Cytat:
Nauczony (wieloma) błędami z tego jak robiłem przód, mam głęboką nadzieję, że tył zrobię lepiej.
(...)
Efekt (u mnie) jest z dala odmienny od tego co przewinął się w tym wątku, ale jak na pierwszy raz to jestem
na tyle zadowolony, że przeboleję niedociągnięcia i na tyle niezadowolony, że wyciągam nauczkę na przyszłość Goście nie mogą oglądać obrazków w postach. Zarejestruj się klikając tutaj aby uzyskać pełen dostęp do forum.
|
Jakichkolwiek nie masz do siebie pretensji czy tez jak dalece odmienny od oczekiwanego uzyskałeś efekt to (pomimo, ze brzmi to głupio) istotna jest tez nauka i wnioski.
Ja zacisków przerobiłem sporo. Zaczynałem od nauki na motocyklowych. Najłatwiej było mi pogodzić się z unieruchomieniem maszyny na jakis czas przez błędy których na początku choćby niewiadomo ile poradników się przeczytało popełnia się sporo.
Potem miałem podejście do samochodowych, najpierw prostszych potem bardziej skomplikowanych.

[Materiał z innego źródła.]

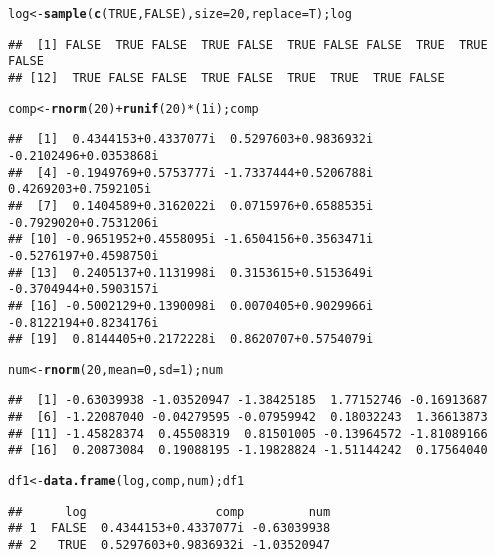 \documentclass[10pt,a4paper]{article}\usepackage[]{graphicx}\usepackage[]{color}
\makeatletter
\newcommand{\hlnum}[1]{\textcolor[rgb]{0.686,0.059,0.569}{#1}}%
\newcommand{\hlopt}[1]{\textcolor[rgb]{0,0,0}{#1}}%
\newcommand{\hlstd}[1]{\textcolor[rgb]{0.345,0.345,0.345}{#1}}%
\newcommand{\hlkwb}[1]{\textcolor[rgb]{0.69,0.353,0.396}{#1}}%
\newcommand{\hlkwc}[1]{\textcolor[rgb]{0.333,0.667,0.333}{#1}}%
\newcommand{\hlkwd}[1]{\textcolor[rgb]{0.737,0.353,0.396}{\textbf{#1}}}%
\newenvironment{kframe}{%
 \def\at@end@of@kframe{}%
 \ifinner\ifhmode%
  \def\at@end@of@kframe{\end{minipage}}%
  \begin{minipage}{\columnwidth}%
 \fi\fi%
 \def\FrameCommand##1{\hskip\@totalleftmargin \hskip-\fboxsep
 \colorbox{shadecolor}{##1}\hskip-\fboxsep
     \hskip-\linewidth \hskip-\@totalleftmargin \hskip\columnwidth}%
 \MakeFramed {\advance\hsize-\width
   \@totalleftmargin\z@ \linewidth\hsize
   \@setminipage}}%
 {\par\unskip\endMakeFramed%
 \at@end@of@kframe}
\newenvironment{knitrout}{}{} %
\makeatother
\begin{document}
\begin{knitrout}
\color{fgcolor}\begin{kframe}
\begin{alltt}
\hlstd{log} \hlkwb{<-} \hlkwd{sample}\hlstd{(}\hlkwd{c}\hlstd{(}\hlnum{TRUE}\hlstd{,} \hlnum{FALSE}\hlstd{),} \hlkwc{size} \hlstd{=} \hlnum{20}\hlstd{,} \hlkwc{replace} \hlstd{= T); log}
\end{alltt}
\begin{verbatim}
##  [1] FALSE  TRUE FALSE  TRUE FALSE  TRUE FALSE FALSE  TRUE  TRUE FALSE
## [12]  TRUE FALSE FALSE  TRUE FALSE  TRUE  TRUE  TRUE FALSE
\end{verbatim}
\begin{alltt}
\hlstd{comp} \hlkwb{<-} \hlkwd{rnorm}\hlstd{(}\hlnum{20}\hlstd{)} \hlopt{+} \hlkwd{runif}\hlstd{(}\hlnum{20}\hlstd{)} \hlopt{*} \hlstd{(}\hlnum{1i}\hlstd{); comp}
\end{alltt}
\begin{verbatim}
##  [1]  0.4344153+0.4337077i  0.5297603+0.9836932i -0.2102496+0.0353868i
##  [4] -0.1949769+0.5753777i -1.7337444+0.5206788i  0.4269203+0.7592105i
##  [7]  0.1404589+0.3162022i  0.0715976+0.6588535i -0.7929020+0.7531206i
## [10] -0.9651952+0.4558095i -1.6504156+0.3563471i -0.5276197+0.4598750i
## [13]  0.2405137+0.1131998i  0.3153615+0.5153649i -0.3704944+0.5903157i
## [16] -0.5002129+0.1390098i  0.0070405+0.9029966i -0.8122194+0.8234176i
## [19]  0.8144405+0.2172228i  0.8620707+0.5754079i
\end{verbatim}
\begin{alltt}
\hlstd{num} \hlkwb{<-} \hlkwd{rnorm}\hlstd{(}\hlnum{20}\hlstd{,} \hlkwc{mean}\hlstd{=}\hlnum{0}\hlstd{,} \hlkwc{sd}\hlstd{=}\hlnum{1}\hlstd{); num}
\end{alltt}
\begin{verbatim}
##  [1] -0.63039938 -1.03520947 -1.38425185  1.77152746 -0.16913687
##  [6] -1.22087040 -0.04279595 -0.07959942  0.18032243  1.36613873
## [11] -1.45828374  0.45508319  0.81501005 -0.13964572 -1.81089166
## [16]  0.20873084  0.19088195 -1.19828824 -1.51144242  0.17564040
\end{verbatim}
\begin{alltt}
\hlstd{df1} \hlkwb{<-} \hlkwd{data.frame}\hlstd{(log, comp, num); df1}
\end{alltt}
\begin{verbatim}
##      log                  comp         num
## 1  FALSE  0.4344153+0.4337077i -0.63039938
## 2   TRUE  0.5297603+0.9836932i -1.03520947

\end{verbatim}
\end{kframe}
\end{knitrout}
\end{document}
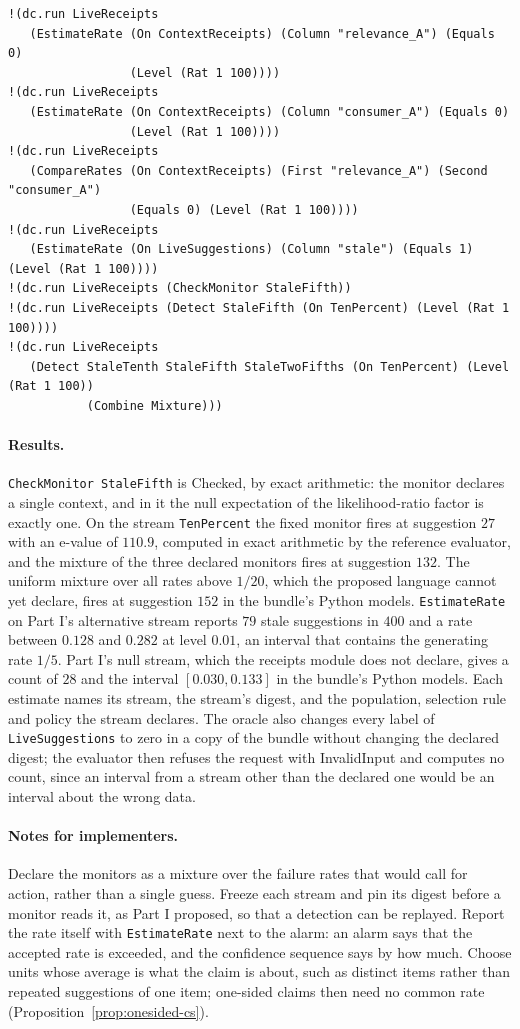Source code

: \documentclass[11pt]{article}
\newcommand{\code}[1]{\texttt{#1}}
\theoremstyle{definition}
\theoremstyle{plain}
\begin{document}
\begin{lstlisting}[style=mettamod]
!(dc.run LiveReceipts
   (EstimateRate (On ContextReceipts) (Column "relevance_A") (Equals 0)
                 (Level (Rat 1 100))))
!(dc.run LiveReceipts
   (EstimateRate (On ContextReceipts) (Column "consumer_A") (Equals 0)
                 (Level (Rat 1 100))))
!(dc.run LiveReceipts
   (CompareRates (On ContextReceipts) (First "relevance_A") (Second "consumer_A")
                 (Equals 0) (Level (Rat 1 100))))
!(dc.run LiveReceipts
   (EstimateRate (On LiveSuggestions) (Column "stale") (Equals 1) (Level (Rat 1 100))))
!(dc.run LiveReceipts (CheckMonitor StaleFifth))
!(dc.run LiveReceipts (Detect StaleFifth (On TenPercent) (Level (Rat 1 100))))
!(dc.run LiveReceipts
   (Detect StaleTenth StaleFifth StaleTwoFifths (On TenPercent) (Level (Rat 1 100))
           (Combine Mixture)))
\end{lstlisting}

\paragraph{Results.} \code{CheckMonitor StaleFifth} is Checked, by exact arithmetic: the monitor
declares a single context, and in it the null expectation of the likelihood-ratio factor is exactly
one. On the stream \code{TenPercent} the fixed
monitor fires at suggestion $27$ with an e-value of $110.9$, computed in exact arithmetic by the
reference evaluator, and the mixture of the three declared monitors fires at suggestion $132$. The
uniform mixture over all rates above $1/20$, which the proposed language cannot yet declare, fires
at suggestion $152$ in the bundle's Python models. \code{EstimateRate} on Part I's alternative
stream reports $79$ stale suggestions in $400$ and a rate between $0.128$ and $0.282$ at level
$0.01$, an interval that contains the generating rate $1/5$. Part I's null stream, which the
receipts module does not declare, gives a count of $28$ and the interval $[0.030,0.133]$ in the
bundle's Python models. Each estimate names its stream, the stream's digest, and the population,
selection rule and policy the stream declares. The oracle also changes every label of
\code{LiveSuggestions} to zero in a copy of the bundle without changing the declared digest; the
evaluator then refuses the request with InvalidInput and computes no count, since an interval from a
stream other than the declared one would be an interval about the wrong data.

\paragraph{Notes for implementers.} Declare the monitors as a mixture over the failure rates that
would call for action, rather than a single guess. Freeze each stream and pin its digest before a
monitor reads it, as Part I proposed, so that a detection can be replayed. Report the rate itself
with \code{EstimateRate} next to the alarm: an alarm says that the accepted rate is exceeded, and
the confidence sequence says by how much. Choose units whose average is what the claim is about,
such as distinct items rather than repeated suggestions of one item; one-sided claims then need no
common rate (Proposition~\ref{prop:onesided-cs}).
\end{document}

Nie od zawsze tez mam kompresor - zatem teraz banalne wyciągnięcie nawet zapieczonych tłoczków potrafiło sprawić mi spore problemy.
Na końcu doszedłem do jakiejś tam wprawy i wiem co jest dla mnie najwydajniejsze i najwygodniejsze.
Jak wiesz gdzie i co nie poszło jak chciałeś to jest to już jest to znak, ze kolejne wyjdą tylko lepiej [emoji6]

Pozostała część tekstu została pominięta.